Conscious Experience / Bewusste Erfahrung / Experiência Consciente / Experiencia Consciente

Whatever you can possibly notice – in your body, in your mind, in the World – has only one place to appear: in your conscious experience.

Now I am not saying this is all just a dream, but as a neurological matter it is very much like a dream. It is a dream that is constrained by inputs from the external World.

And the dreams we call dreams at night are dreams that are not constrained by the external World – and that is why you seem to be able to get away with everything.

But your mind is all you have. It is all you have ever had. And this might sound calloused to say when there are maybe many other aspects of your life that seem in need of being addressed … But it is still true. 

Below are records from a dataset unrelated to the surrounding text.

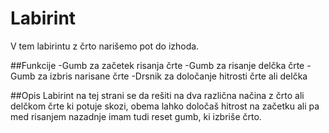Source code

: # Labirint
V tem labirintu z črto narišemo pot do izhoda.

##Funkcije
-Gumb za začetek risanja črte
-Gumb za risanje delčka črte
-Gumb za izbris narisane črte
-Drsnik za določanje hitrosti črte ali delčka

##Opis
Labirint na tej strani se da rešiti na dva različna načina z črto ali delčkom črte ki potuje skozi, obema lahko določaš hitrost na začetku ali pa med risanjem nazadnje imam tudi reset gumb, ki izbriše črto.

If you are perpetually angry and depressed and confused and unloving, it does not matter how much success you have or who is in your life, you are not going to enjoy any of it.

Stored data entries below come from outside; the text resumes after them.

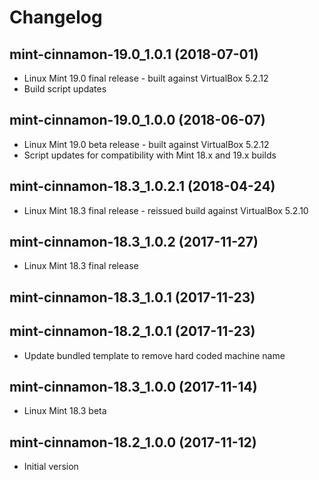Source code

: # Changelog

## mint-cinnamon-19.0_1.0.1 (2018-07-01)

* Linux Mint 19.0 final release - built against VirtualBox 5.2.12
* Build script updates

## mint-cinnamon-19.0_1.0.0 (2018-06-07)

* Linux Mint 19.0 beta release - built against VirtualBox 5.2.12
* Script updates for compatibility with Mint 18.x and 19.x builds

## mint-cinnamon-18.3_1.0.2.1 (2018-04-24)

* Linux Mint 18.3 final release - reissued build against VirtualBox 5.2.10

## mint-cinnamon-18.3_1.0.2 (2017-11-27)

* Linux Mint 18.3 final release

## mint-cinnamon-18.3_1.0.1 (2017-11-23)
## mint-cinnamon-18.2_1.0.1 (2017-11-23)

* Update bundled template to remove hard coded machine name

## mint-cinnamon-18.3_1.0.0 (2017-11-14)

* Linux Mint 18.3 beta

## mint-cinnamon-18.2_1.0.0 (2017-11-12)

* Initial version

Even when we are ostensibly doing nothing – as during states of rest, sleep, and reverie – the brain continues to process information. In resting wakefulness, the mind generates thoughts, plans for the future, and imagines fictitious scenarios.

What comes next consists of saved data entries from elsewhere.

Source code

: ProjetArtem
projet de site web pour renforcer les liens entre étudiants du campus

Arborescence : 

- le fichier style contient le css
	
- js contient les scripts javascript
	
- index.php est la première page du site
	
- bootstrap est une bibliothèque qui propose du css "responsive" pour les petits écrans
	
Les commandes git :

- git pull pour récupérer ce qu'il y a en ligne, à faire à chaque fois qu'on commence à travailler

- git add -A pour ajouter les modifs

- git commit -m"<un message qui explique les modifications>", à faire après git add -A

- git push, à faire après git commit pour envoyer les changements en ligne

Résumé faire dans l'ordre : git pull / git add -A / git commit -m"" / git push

In sleep, when the demands of sensory input are reduced, our experience turns to the thoughts and images we call dreaming.

In both wakefulness and sleep, spontaneous experience combines recent and remote memory fragments into novel scenarios.

These conscious experiences may reflect the consolidation of recent memory into long-term storage, an adaptive process that functions to extract general knowledge about the world and adaptively respond to future events.

During our waking hours, we spend about half of our time thinking about something other than our immediate surroundings – daydreaming or mind-wandering.

Beyond this, we spend nearly a third of our lives sleeping. The activity of the brain, as well as our accompanying stream of Consciousness, persists throughout all these states of wakefulness and sleep.